**** Recorded information ****

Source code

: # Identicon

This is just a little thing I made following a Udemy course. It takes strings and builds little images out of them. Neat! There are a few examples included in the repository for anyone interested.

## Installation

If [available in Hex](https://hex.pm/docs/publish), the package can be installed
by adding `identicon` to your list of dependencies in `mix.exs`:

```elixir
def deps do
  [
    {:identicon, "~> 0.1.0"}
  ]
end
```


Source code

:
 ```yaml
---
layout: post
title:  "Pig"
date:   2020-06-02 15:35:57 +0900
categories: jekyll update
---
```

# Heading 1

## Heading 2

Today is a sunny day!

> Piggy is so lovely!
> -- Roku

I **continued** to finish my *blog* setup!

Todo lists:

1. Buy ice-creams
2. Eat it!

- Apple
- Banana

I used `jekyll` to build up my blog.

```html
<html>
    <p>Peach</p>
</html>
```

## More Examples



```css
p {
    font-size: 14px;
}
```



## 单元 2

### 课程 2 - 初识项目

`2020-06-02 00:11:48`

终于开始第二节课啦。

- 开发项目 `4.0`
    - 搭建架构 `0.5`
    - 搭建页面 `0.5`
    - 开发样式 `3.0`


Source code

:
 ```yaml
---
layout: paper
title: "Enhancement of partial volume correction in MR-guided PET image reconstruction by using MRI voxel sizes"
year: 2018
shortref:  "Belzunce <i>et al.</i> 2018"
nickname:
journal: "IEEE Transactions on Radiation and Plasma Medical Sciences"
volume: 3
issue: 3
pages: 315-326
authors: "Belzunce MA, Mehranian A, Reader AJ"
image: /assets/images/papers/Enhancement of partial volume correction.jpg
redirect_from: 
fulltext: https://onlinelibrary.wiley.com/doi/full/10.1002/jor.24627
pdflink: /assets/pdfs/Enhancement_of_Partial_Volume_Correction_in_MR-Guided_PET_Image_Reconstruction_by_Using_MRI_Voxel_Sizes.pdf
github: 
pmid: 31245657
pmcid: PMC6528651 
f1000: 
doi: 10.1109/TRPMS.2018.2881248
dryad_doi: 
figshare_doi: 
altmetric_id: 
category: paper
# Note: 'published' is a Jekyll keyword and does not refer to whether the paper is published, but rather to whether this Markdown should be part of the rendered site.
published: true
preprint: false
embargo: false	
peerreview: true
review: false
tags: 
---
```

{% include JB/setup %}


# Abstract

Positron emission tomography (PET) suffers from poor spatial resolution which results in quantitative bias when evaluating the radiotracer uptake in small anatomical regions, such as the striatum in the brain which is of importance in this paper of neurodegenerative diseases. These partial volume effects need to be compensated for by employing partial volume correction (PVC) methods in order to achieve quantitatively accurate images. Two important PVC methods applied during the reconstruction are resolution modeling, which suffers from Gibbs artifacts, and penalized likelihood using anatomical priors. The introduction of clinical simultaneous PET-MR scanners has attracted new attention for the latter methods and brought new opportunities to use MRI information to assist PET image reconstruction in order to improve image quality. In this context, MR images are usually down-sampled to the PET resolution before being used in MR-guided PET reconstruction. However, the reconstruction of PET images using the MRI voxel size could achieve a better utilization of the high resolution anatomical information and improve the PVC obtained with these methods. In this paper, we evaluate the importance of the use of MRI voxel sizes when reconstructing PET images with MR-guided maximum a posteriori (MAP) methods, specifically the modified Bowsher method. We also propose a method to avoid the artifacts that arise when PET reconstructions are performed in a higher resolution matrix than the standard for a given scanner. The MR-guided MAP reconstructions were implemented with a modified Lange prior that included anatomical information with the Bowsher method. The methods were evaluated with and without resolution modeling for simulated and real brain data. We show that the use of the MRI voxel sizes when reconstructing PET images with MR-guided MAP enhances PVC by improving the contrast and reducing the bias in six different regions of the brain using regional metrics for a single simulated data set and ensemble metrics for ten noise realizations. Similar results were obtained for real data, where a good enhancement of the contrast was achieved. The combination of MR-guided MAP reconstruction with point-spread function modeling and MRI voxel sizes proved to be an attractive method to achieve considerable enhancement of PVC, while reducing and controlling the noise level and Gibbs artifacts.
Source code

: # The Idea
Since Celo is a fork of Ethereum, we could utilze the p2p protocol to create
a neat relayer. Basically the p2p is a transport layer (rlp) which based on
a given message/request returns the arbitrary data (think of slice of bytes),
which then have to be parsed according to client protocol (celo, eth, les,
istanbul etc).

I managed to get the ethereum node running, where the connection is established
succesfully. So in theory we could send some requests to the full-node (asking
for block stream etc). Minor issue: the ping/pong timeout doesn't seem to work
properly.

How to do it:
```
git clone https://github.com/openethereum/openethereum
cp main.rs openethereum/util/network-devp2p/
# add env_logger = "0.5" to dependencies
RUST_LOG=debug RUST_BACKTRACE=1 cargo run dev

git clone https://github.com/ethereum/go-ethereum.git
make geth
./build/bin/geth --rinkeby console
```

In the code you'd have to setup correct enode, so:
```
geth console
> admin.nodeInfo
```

****

Instructions to follow: Once you have read the entries, reproduce each one exactly.

Response to this exercise:
Source code

: # Identicon

This is just a little thing I made following a Udemy course. It takes strings and builds little images out of them. Neat! There are a few examples included in the repository for anyone interested.

## Installation

If [available in Hex](https://hex.pm/docs/publish), the package can be installed
by adding `identicon` to your list of dependencies in `mix.exs`:

```elixir
def deps do
  [
    {:identicon, "~> 0.1.0"}
  ]
end
```


Source code

:
 ```yaml
---
layout: post
title:  "Pig"
date:   2020-06-02 15:35:57 +0900
categories: jekyll update
---
```

# Heading 1

## Heading 2

Today is a sunny day!

> Piggy is so lovely!
> -- Roku

I **continued** to finish my *blog* setup!

Todo lists:

1. Buy ice-creams
2. Eat it!

- Apple
- Banana

I used `jekyll` to build up my blog.

```html
<html>
    <p>Peach</p>
</html>
```

## More Examples



```css
p {
    font-size: 14px;
}
```



## 单元 2

### 课程 2 - 初识项目

`2020-06-02 00:11:48`

终于开始第二节课啦。

- 开发项目 `4.0`
    - 搭建架构 `0.5`
    - 搭建页面 `0.5`
    - 开发样式 `3.0`


Source code

:
 ```yaml
---
layout: paper
title: "Enhancement of partial volume correction in MR-guided PET image reconstruction by using MRI voxel sizes"
year: 2018
shortref:  "Belzunce <i>et al.</i> 2018"
nickname:
journal: "IEEE Transactions on Radiation and Plasma Medical Sciences"
volume: 3
issue: 3
pages: 315-326
authors: "Belzunce MA, Mehranian A, Reader AJ"
image: /assets/images/papers/Enhancement of partial volume correction.jpg
redirect_from: 
fulltext: https://onlinelibrary.wiley.com/doi/full/10.1002/jor.24627
pdflink: /assets/pdfs/Enhancement_of_Partial_Volume_Correction_in_MR-Guided_PET_Image_Reconstruction_by_Using_MRI_Voxel_Sizes.pdf
github: 
pmid: 31245657
pmcid: PMC6528651 
f1000: 
doi: 10.1109/TRPMS.2018.2881248
dryad_doi: 
figshare_doi: 
altmetric_id: 
category: paper
# Note: 'published' is a Jekyll keyword and does not refer to whether the paper is published, but rather to whether this Markdown should be part of the rendered site.
published: true
preprint: false
embargo: false	
peerreview: true
review: false
tags: 
---
```

{% include JB/setup %}


# Abstract

Positron emission tomography (PET) suffers from poor spatial resolution which results in quantitative bias when evaluating the radiotracer uptake in small anatomical regions, such as the striatum in the brain which is of importance in this paper of neurodegenerative diseases. These partial volume effects need to be compensated for by employing partial volume correction (PVC) methods in order to achieve quantitatively accurate images. Two important PVC methods applied during the reconstruction are resolution modeling, which suffers from Gibbs artifacts, and penalized likelihood using anatomical priors. The introduction of clinical simultaneous PET-MR scanners has attracted new attention for the latter methods and brought new opportunities to use MRI information to assist PET image reconstruction in order to improve image quality. In this context, MR images are usually down-sampled to the PET resolution before being used in MR-guided PET reconstruction. However, the reconstruction of PET images using the MRI voxel size could achieve a better utilization of the high resolution anatomical information and improve the PVC obtained with these methods. In this paper, we evaluate the importance of the use of MRI voxel sizes when reconstructing PET images with MR-guided maximum a posteriori (MAP) methods, specifically the modified Bowsher method. We also propose a method to avoid the artifacts that arise when PET reconstructions are performed in a higher resolution matrix than the standard for a given scanner. The MR-guided MAP reconstructions were implemented with a modified Lange prior that included anatomical information with the Bowsher method. The methods were evaluated with and without resolution modeling for simulated and real brain data. We show that the use of the MRI voxel sizes when reconstructing PET images with MR-guided MAP enhances PVC by improving the contrast and reducing the bias in six different regions of the brain using regional metrics for a single simulated data set and ensemble metrics for ten noise realizations. Similar results were obtained for real data, where a good enhancement of the contrast was achieved. The combination of MR-guided MAP reconstruction with point-spread function modeling and MRI voxel sizes proved to be an attractive method to achieve considerable enhancement of PVC, while reducing and controlling the noise level and Gibbs artifacts.
Source code

: # The Idea
Since Celo is a fork of Ethereum, we could utilze the p2p protocol to create
a neat relayer. Basically the p2p is a transport layer (rlp) which based on
a given message/request returns the arbitrary data (think of slice of bytes),
which then have to be parsed according to client protocol (celo, eth, les,
istanbul etc).

I managed to get the ethereum node running, where the connection is established
succesfully. So in theory we could send some requests to the full-node (asking
for block stream etc). Minor issue: the ping/pong timeout doesn't seem to work
properly.

How to do it:
```
git clone https://github.com/openethereum/openethereum
cp main.rs openethereum/util/network-devp2p/
# add env_logger = "0.5" to dependencies
RUST_LOG=debug RUST_BACKTRACE=1 cargo run dev

git clone https://github.com/ethereum/go-ethereum.git
make geth
./build/bin/geth --rinkeby console
```

In the code you'd have to setup correct enode, so:
```
geth console
> admin.nodeInfo
```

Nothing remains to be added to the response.